Daviz Simango, líder do MDM, disse à Lusa que o relato revelado na quinta-feira sobre a descoberta por um grupo de camponeses de uma vala comum de mais de cem corpos na Gorongosa, província de Sofala, está alinhado com as informações em posse do seu partido e o desaparecimento de pessoas na região, mas que "as autoridades vão sempre desmentir".
O dirigente da oposição avançou que vai enviar uma equipa ao local, apesar das limitações de segurança impostas pelo atual conflito militar, mencionando que, entre desaparecimentos registados pelo MDM na região de membros de partidos políticos e cidadãos também constam efetivos da sua força política há quase um mês.
"Tudo isso se passa na Gorongosa", frisou Simango, também autarca da Beira, capital da província de Sofala, exigindo investigações não só do parlamento como também da Procuradoria-Geral da República, "que tem meios e proteção para chegar ao local em condições de segurança".
A zona é descrita como de difícil acesso e de risco elevado, dada a presença de militares no contexto da atual crise militar que opõe as forças do Governo e a Resistência Nacional Moçambicana (Renamo), maior partido de oposição.
O administrador da Gorongosa contrariou na sexta-feira o relato de um grupo de camponeses que asseguraram à Lusa terem observado uma vala comum com mais de cem cadáveres na zona 76, posto administrativo de Canda, no distrito da Gorongosa.
Segundo Manuel Jamaca, uma equipa do governo distrital foi enviada ao local, mas não encontrou nada.
A polícia de Sofala anunciou que vai iniciar uma investigação para apurar a veracidade da descoberta.
"Há muita coisa a acontecer e muita gente a morrer em circunstâncias terríveis", declarou o líder do MDM, considerando que um dos desafios do país é "a grande ausência de verdade e autonomia de justiça no terreno".
Um dos três camponeses ouvidos pela Lusa descreveu que "a vala tem cerca de 120 corpos, uns já em ossadas e outros ainda em decomposição", sem precisar se tinham marcas de balas, suspeitando apenas que foram descarregados por viaturas devido a sinais de manobras no local.

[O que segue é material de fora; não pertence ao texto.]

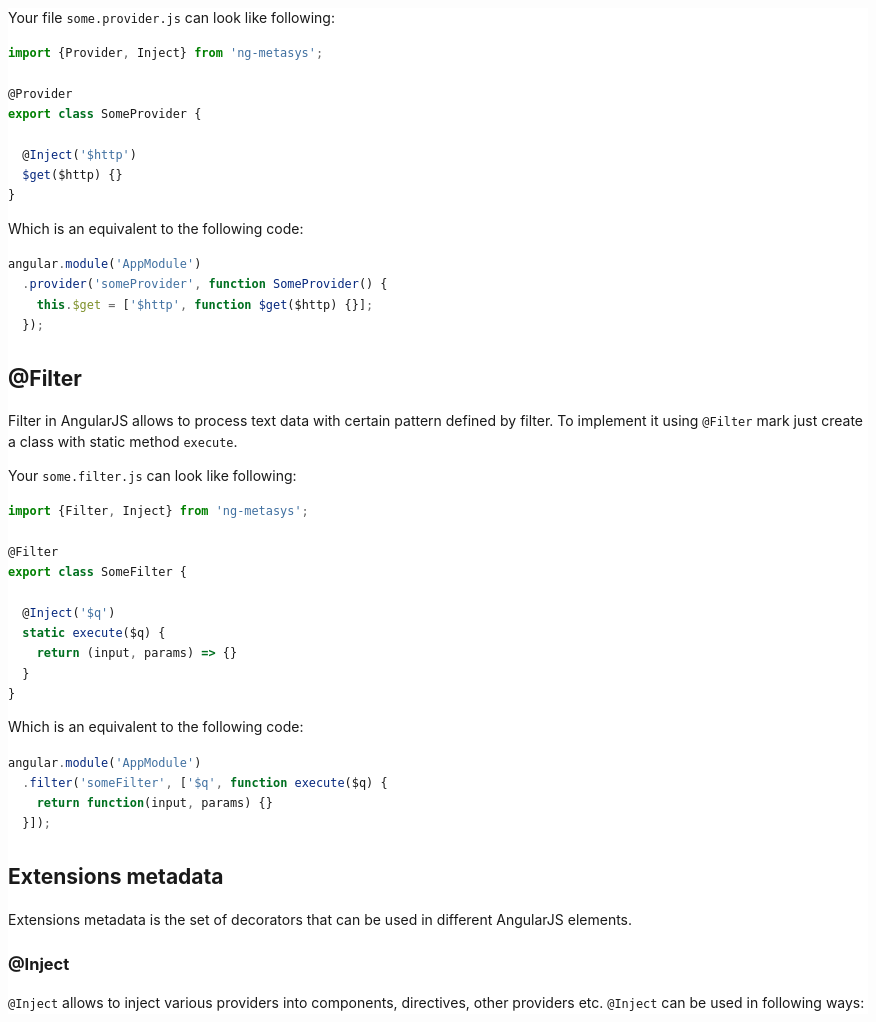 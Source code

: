 Your file `some.provider.js` can look like following:
```javascript
import {Provider, Inject} from 'ng-metasys';

@Provider
export class SomeProvider {
  
  @Inject('$http')
  $get($http) {}
}
```
Which is an equivalent to the following code:
```javascript
angular.module('AppModule')
  .provider('someProvider', function SomeProvider() {
    this.$get = ['$http', function $get($http) {}];
  });
```

## @Filter
Filter in AngularJS allows to process text data with certain pattern 
defined by filter. To implement it using `@Filter` mark just create a 
class with static method `execute`.

Your `some.filter.js` can look like following:
```javascript
import {Filter, Inject} from 'ng-metasys';

@Filter
export class SomeFilter {
  
  @Inject('$q')
  static execute($q) {
    return (input, params) => {}
  }
}
```
Which is an equivalent to the following code:
```javascript
angular.module('AppModule')
  .filter('someFilter', ['$q', function execute($q) { 
    return function(input, params) {}
  }]);
```

## Extensions metadata
Extensions metadata is the set of decorators that can be used in 
different AngularJS elements.

### @Inject
`@Inject` allows to inject various providers into components, directives,
other providers etc. `@Inject` can be used in following ways:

"Não há vestígios militares visíveis e alguns corpos estão sem roupas", descreveu um dos camponeses.
Apesar de não haver qualquer indício que relacione esta vala com a atual crise militar em Moçambique, um outro camponês que esteve no local lembrou a onda de perseguição e execuções por razões políticas e que a região tem sido palco de combates entre a ala militar da Renamo e as forças governamentais.
Para Daviz Simango, a existência de valas comuns em Moçambique "não é novidade", referindo-se ao período da guerra civil (até 1992), e observou que, apesar de no passado haver casos similares, "as autoridades já não se interessam".
A Comissão de Direitos Humanos de Moçambique (CDHM) disse à Lusa na sexta-feira que quer apurar a veracidade dos relatos da descoberta da alegada vala comum, adiantado que, a confirmar-se, é um caso "muito preocupante" e instando o Ministério Público também a investigar.
A Renamo e as forças do Governo mantêm confrontos no centro do país desde 2013, com especial incidência na região da Gorongosa, onde se presume encontrar-se o líder da oposição, Afonso Dhlakama.
No contexto desta crise, que se agravou nos últimos meses, há vários registos de confrontos militares entre as partes, mas nenhuma informação nem imagens sobre as respetivas baixas.
"Não há imagens porque os mortos são escondidos para não dar informações sobre baixas", comentou Daviz Simango, sustentando que se trata de uma questão de direitos humanos, em que "as famílias têm o direito de fazer funerais condignos" e que são incompatíveis com valas comuns.